We do not suggest that the Department's reliance on (c), (d), (i), (j) and (l) of the Act and KRE 503 was completely misplaced, only that it failed to provide sufficiently particular and detailed information in its denial of Mr. Denton's request. While neither this office nor the Kentucky courts have ever required an itemized index correlating each document withheld with a specific exemption, such as that required by the federal courts in
Vaughn v Rogers, 484 F.2d 830 (D.C. Cir. 1973), cert. denied 415 U.S. 977 (1974), we believe that the Department is obligated to provide particularized justification for the withholding of documents, or groups of documents, which are properly excludable, and to release any documents which do not fall squarely within the parameters of the exceptions and are therefore not excludable.

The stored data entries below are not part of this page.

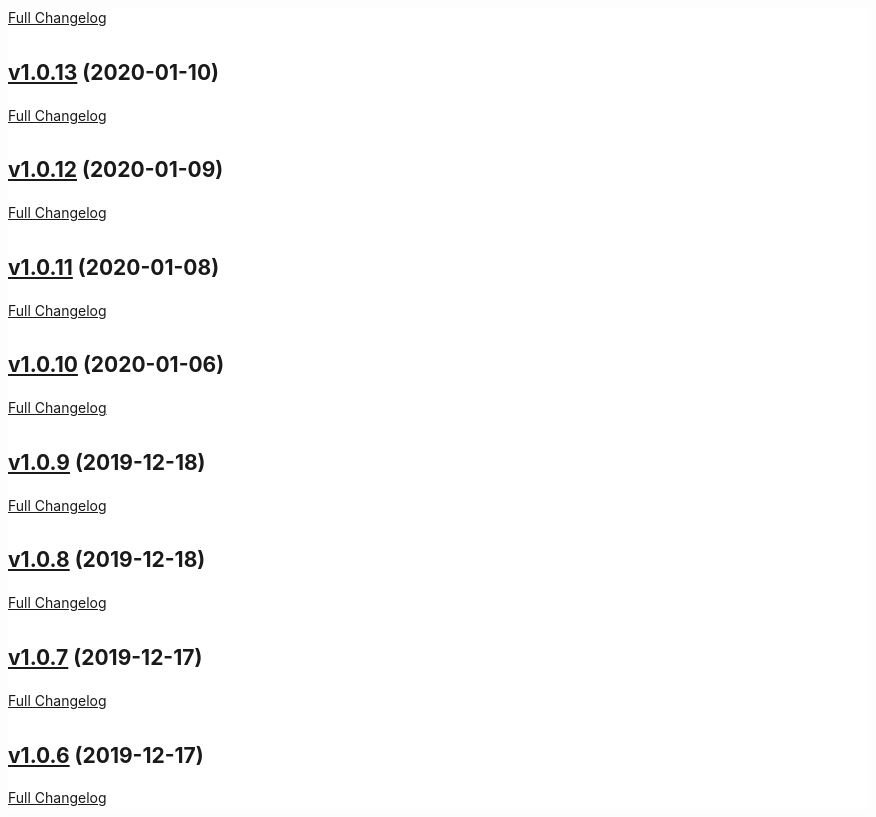 [Full Changelog](https://github.com/microting/eform-installationchecking-base/compare/v1.0.13...v1.0.14)

## [v1.0.13](https://github.com/microting/eform-installationchecking-base/tree/v1.0.13) (2020-01-10)

[Full Changelog](https://github.com/microting/eform-installationchecking-base/compare/v1.0.12...v1.0.13)

## [v1.0.12](https://github.com/microting/eform-installationchecking-base/tree/v1.0.12) (2020-01-09)

[Full Changelog](https://github.com/microting/eform-installationchecking-base/compare/v1.0.11...v1.0.12)

## [v1.0.11](https://github.com/microting/eform-installationchecking-base/tree/v1.0.11) (2020-01-08)

[Full Changelog](https://github.com/microting/eform-installationchecking-base/compare/v1.0.10...v1.0.11)

## [v1.0.10](https://github.com/microting/eform-installationchecking-base/tree/v1.0.10) (2020-01-06)

[Full Changelog](https://github.com/microting/eform-installationchecking-base/compare/v1.0.9...v1.0.10)

## [v1.0.9](https://github.com/microting/eform-installationchecking-base/tree/v1.0.9) (2019-12-18)

[Full Changelog](https://github.com/microting/eform-installationchecking-base/compare/v1.0.8...v1.0.9)

## [v1.0.8](https://github.com/microting/eform-installationchecking-base/tree/v1.0.8) (2019-12-18)

[Full Changelog](https://github.com/microting/eform-installationchecking-base/compare/v1.0.7...v1.0.8)

## [v1.0.7](https://github.com/microting/eform-installationchecking-base/tree/v1.0.7) (2019-12-17)

[Full Changelog](https://github.com/microting/eform-installationchecking-base/compare/v1.0.6...v1.0.7)

## [v1.0.6](https://github.com/microting/eform-installationchecking-base/tree/v1.0.6) (2019-12-17)

[Full Changelog](https://github.com/microting/eform-installationchecking-base/compare/v1.0.5...v1.0.6)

Accordingly, consistent with the principles articulated above, the instant appeal is remanded and the Department is directed to release all nonexempt records which satisfy Mr. Denton's request and to provide particularized justification for the withholding of any documents, or groups of documents, by indicating which exceptions apply to which records, and briefly explaining how the cited exceptions apply to the records withheld, as required by KRS 61.880(1).
A party aggrieved by this decision may appeal it by initiating action in the appropriate circuit court pursuant to KRS 61.880(5) and KRS 61.882. Pursuant to KRS 61.880(3), the Attorney General should be notified of any action in circuit court, but should not be named as a party in that action or in any subsequent proceeding.